### ASSIGNED TASK
Transcribe all the records exactly and omit any images they hold.

(Saved data entries)
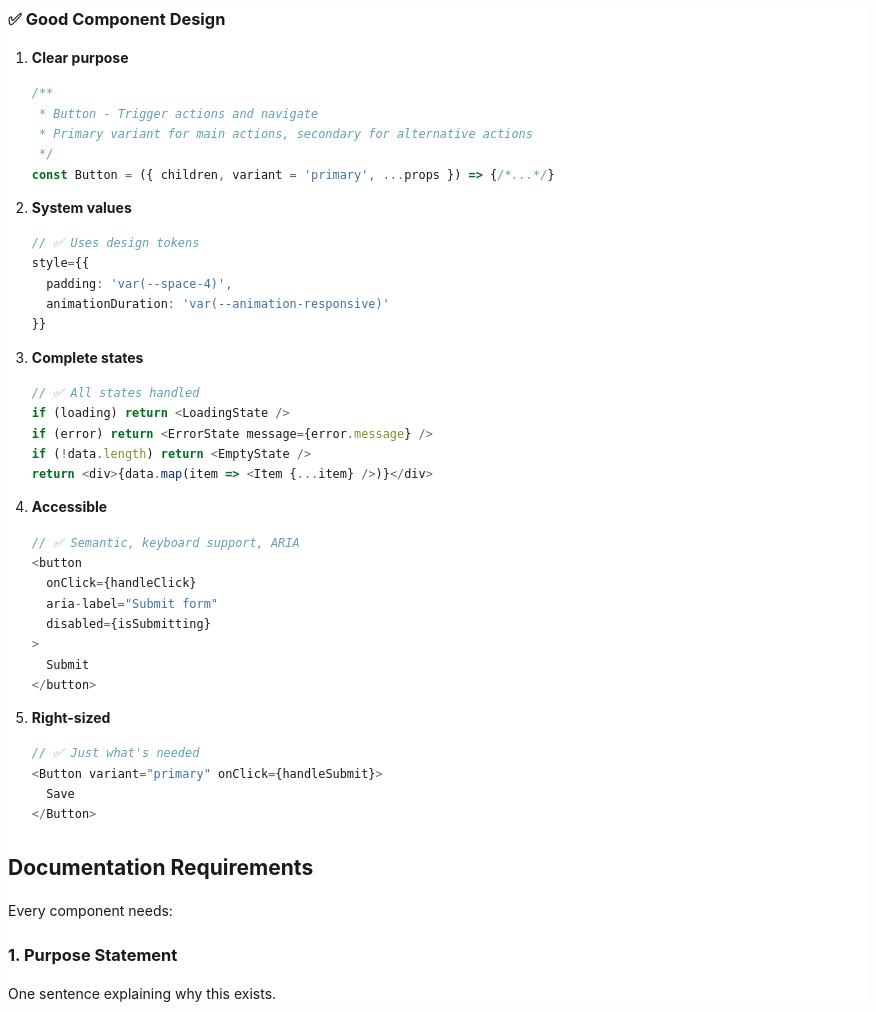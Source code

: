 ### ✅ Good Component Design

1. **Clear purpose**
   ```typescript
   /**
    * Button - Trigger actions and navigate
    * Primary variant for main actions, secondary for alternative actions
    */
   const Button = ({ children, variant = 'primary', ...props }) => {/*...*/}
   ```

2. **System values**
   ```typescript
   // ✅ Uses design tokens
   style={{
     padding: 'var(--space-4)',
     animationDuration: 'var(--animation-responsive)'
   }}
   ```

3. **Complete states**
   ```typescript
   // ✅ All states handled
   if (loading) return <LoadingState />
   if (error) return <ErrorState message={error.message} />
   if (!data.length) return <EmptyState />
   return <div>{data.map(item => <Item {...item} />)}</div>
   ```

4. **Accessible**
   ```typescript
   // ✅ Semantic, keyboard support, ARIA
   <button
     onClick={handleClick}
     aria-label="Submit form"
     disabled={isSubmitting}
   >
     Submit
   </button>
   ```

5. **Right-sized**
   ```typescript
   // ✅ Just what's needed
   <Button variant="primary" onClick={handleSubmit}>
     Save
   </Button>
   ```

## Documentation Requirements

Every component needs:

### 1. Purpose Statement
One sentence explaining why this exists.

### ANSWER TO THIS EXERCISE
Source code

: ### ✅ Good Component Design

1. **Clear purpose**
   ```typescript
   /**
    * Button - Trigger actions and navigate
    * Primary variant for main actions, secondary for alternative actions
    */
   const Button = ({ children, variant = 'primary', ...props }) => {/*...*/}
   ```

2. **System values**
   ```typescript
   // ✅ Uses design tokens
   style={{
     padding: 'var(--space-4)',
     animationDuration: 'var(--animation-responsive)'
   }}
   ```

3. **Complete states**
   ```typescript
   // ✅ All states handled
   if (loading) return <LoadingState />
   if (error) return <ErrorState message={error.message} />
   if (!data.length) return <EmptyState />
   return <div>{data.map(item => <Item {...item} />)}</div>
   ```

4. **Accessible**
   ```typescript
   // ✅ Semantic, keyboard support, ARIA
   <button
     onClick={handleClick}
     aria-label="Submit form"
     disabled={isSubmitting}
   >
     Submit
   </button>
   ```

5. **Right-sized**
   ```typescript
   // ✅ Just what's needed
   <Button variant="primary" onClick={handleSubmit}>
     Save
   </Button>
   ```

## Documentation Requirements

Every component needs:

### 1. Purpose Statement
One sentence explaining why this exists.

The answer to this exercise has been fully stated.